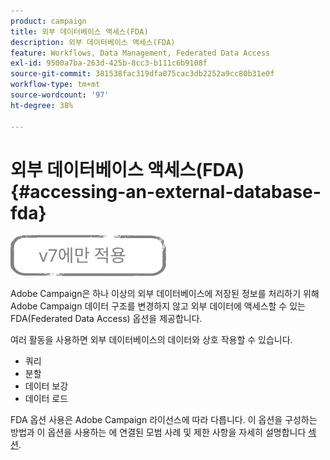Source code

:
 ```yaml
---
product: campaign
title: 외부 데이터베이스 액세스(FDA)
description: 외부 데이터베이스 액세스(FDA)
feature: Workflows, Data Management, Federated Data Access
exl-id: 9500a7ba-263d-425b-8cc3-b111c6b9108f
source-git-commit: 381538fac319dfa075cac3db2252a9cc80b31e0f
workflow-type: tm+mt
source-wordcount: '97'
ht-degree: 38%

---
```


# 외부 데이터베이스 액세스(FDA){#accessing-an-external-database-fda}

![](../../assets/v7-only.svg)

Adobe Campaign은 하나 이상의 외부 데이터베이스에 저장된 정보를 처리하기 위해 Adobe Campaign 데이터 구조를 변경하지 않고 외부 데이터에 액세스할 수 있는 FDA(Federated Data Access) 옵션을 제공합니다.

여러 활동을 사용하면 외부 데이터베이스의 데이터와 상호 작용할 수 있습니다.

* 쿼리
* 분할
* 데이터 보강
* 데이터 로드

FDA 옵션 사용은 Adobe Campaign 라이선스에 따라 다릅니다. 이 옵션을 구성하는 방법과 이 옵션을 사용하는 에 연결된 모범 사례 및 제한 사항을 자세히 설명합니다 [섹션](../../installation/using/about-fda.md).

#####

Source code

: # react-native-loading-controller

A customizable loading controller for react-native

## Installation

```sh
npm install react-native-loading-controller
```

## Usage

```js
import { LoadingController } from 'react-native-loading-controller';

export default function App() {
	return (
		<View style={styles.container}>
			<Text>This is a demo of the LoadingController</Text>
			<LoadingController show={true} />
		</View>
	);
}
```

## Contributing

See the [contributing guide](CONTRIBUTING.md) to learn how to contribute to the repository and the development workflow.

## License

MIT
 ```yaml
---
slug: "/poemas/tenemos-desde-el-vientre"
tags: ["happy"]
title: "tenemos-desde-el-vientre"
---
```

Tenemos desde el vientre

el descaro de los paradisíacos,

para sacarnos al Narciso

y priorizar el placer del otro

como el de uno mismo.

#####

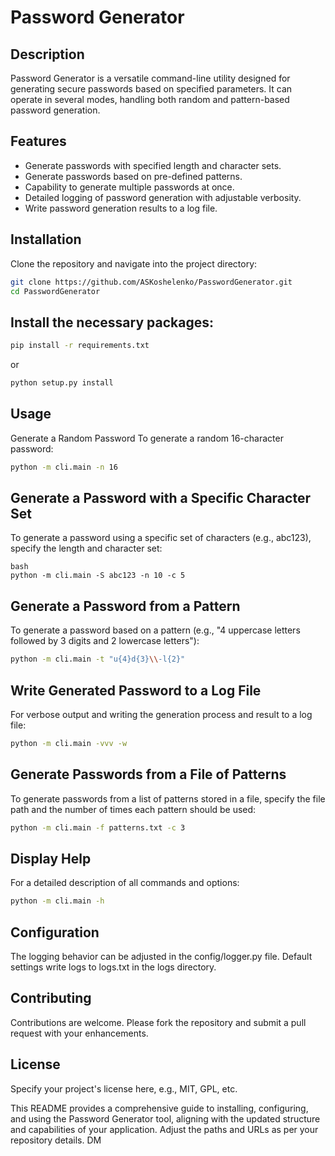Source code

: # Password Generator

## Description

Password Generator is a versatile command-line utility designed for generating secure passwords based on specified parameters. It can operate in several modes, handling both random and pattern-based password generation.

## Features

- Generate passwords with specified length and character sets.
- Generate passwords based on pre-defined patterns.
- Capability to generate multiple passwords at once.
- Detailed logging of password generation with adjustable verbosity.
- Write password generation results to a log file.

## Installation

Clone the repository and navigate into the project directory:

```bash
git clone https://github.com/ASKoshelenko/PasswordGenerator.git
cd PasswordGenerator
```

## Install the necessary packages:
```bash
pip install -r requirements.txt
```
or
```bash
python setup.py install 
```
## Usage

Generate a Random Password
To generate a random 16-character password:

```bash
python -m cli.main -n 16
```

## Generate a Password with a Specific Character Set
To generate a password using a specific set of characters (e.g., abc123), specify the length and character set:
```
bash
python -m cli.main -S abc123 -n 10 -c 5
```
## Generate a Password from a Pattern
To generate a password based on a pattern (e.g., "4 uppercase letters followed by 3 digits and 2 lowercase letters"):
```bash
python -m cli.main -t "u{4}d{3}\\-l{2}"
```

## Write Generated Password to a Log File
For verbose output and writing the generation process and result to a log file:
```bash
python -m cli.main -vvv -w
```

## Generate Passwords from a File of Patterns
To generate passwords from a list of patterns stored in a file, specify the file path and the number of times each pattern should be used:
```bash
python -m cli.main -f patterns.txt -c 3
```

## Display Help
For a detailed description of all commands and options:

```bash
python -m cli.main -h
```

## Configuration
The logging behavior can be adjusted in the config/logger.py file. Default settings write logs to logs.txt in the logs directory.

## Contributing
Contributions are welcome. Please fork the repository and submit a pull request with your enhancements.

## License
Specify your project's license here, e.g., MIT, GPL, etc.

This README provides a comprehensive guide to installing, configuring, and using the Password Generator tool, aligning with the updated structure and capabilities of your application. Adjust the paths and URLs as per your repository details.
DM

#####

| What needs to be done |
Find each line in the records holding the string "length" and show it.

| Answer box |
- Generate passwords with specified length and character sets.
To generate a password using a specific set of characters (e.g., abc123), specify the length and character set:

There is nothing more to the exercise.